Their arrival is part of an offer made by the New Zealand government to resettle up to 150 people who are or have been detained on Nauru each year for three years.
The Australian government accepted the offer in March this year and the first refugees arrived this week.
Amnesty International has welcomed the news, but one of its refugee rights advisers, Graham Thom, said many more people lack a pathway to resettlement.
He said the dire conditions experienced in offshore detention centres have caused serious mental and physical health issues for many people.
'Its been a torturous process'
Refugee Action Coalition's spokesman Ian Rintoul told RNZ Pacific that of the six, four are Rohingya Muslims from Myanmar, one is from Sudan and one is Cameroonian.
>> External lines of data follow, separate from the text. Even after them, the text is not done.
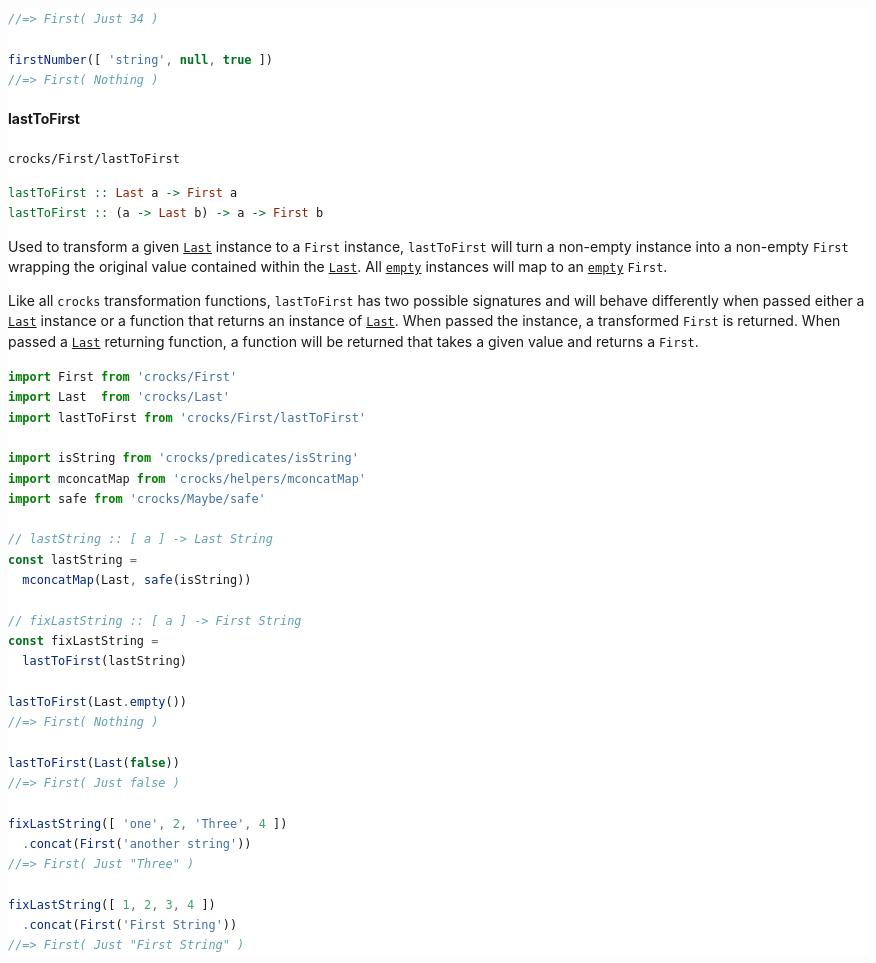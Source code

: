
 ```javascript
//=> First( Just 34 )

firstNumber([ 'string', null, true ])
//=> First( Nothing )
```

#### lastToFirst

`crocks/First/lastToFirst`

```haskell
lastToFirst :: Last a -> First a
lastToFirst :: (a -> Last b) -> a -> First b
```

Used to transform a given [`Last`][last] instance to a `First` instance,
`lastToFirst` will turn a non-empty instance into a non-empty `First` wrapping
the original value contained within the [`Last`][last].
All [`empty`](#empty) instances will map to an [`empty`](#empty) `First`.

Like all `crocks` transformation functions, `lastToFirst` has two possible
signatures and will behave differently when passed either
a [`Last`][last] instance or a function that returns an instance
of [`Last`][last]. When passed the instance, a transformed `First` is returned.
When passed a [`Last`][last] returning function, a function will be returned
that takes a given value and returns a `First`.

```javascript
import First from 'crocks/First'
import Last  from 'crocks/Last'
import lastToFirst from 'crocks/First/lastToFirst'

import isString from 'crocks/predicates/isString'
import mconcatMap from 'crocks/helpers/mconcatMap'
import safe from 'crocks/Maybe/safe'

// lastString :: [ a ] -> Last String
const lastString =
  mconcatMap(Last, safe(isString))

// fixLastString :: [ a ] -> First String
const fixLastString =
  lastToFirst(lastString)

lastToFirst(Last.empty())
//=> First( Nothing )

lastToFirst(Last(false))
//=> First( Just false )

fixLastString([ 'one', 2, 'Three', 4 ])
  .concat(First('another string'))
//=> First( Just "Three" )

fixLastString([ 1, 2, 3, 4 ])
  .concat(First('First String'))
//=> First( Just "First String" )
```


[just]: ../crocks/Maybe.html#just
[maybe]: ../crocks/Maybe.html
[nothing]: ../crocks/Maybe.html#nothing
[option]: ../crocks/Maybe.html#option
[last]: ./Last.html
[either]: ../crocks/Either.html
[left]: ../crocks/Either.html#left
[right]: ../crocks/Either.html#right
[result]: ../crocks/Result.html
All of them are single men.
"I spoke to them in the weeks leading up to it and then on the morning and I've spoken to one of them since arrival in Auckland," he said.
"It's a relief that they are off Nauru and they can begin their new life but many have been left behind.
"The fact is all the people could have been taken off Nauru."
He said it has been an excruciatingly long process to get to this stage.
"It's been a torturous process. It's difficult to sum up the horrific circumstances on Nauru that people have gone through to get to this point; they've had eight years of their lives robbed from them.
"And their families remain in dangerous circumstances."
There are 98 people still detained on Nauru, but many more who have moved to Australia for medical reasons.
"In a way, its not New Zealand's problem. The Australian government has a fundamental responsibility to look after the people they have dumped offshore.
"There really is no excuse for their continued detention."
RNZ Pacific has reached out to both the New Zealand and Australia governments for comment.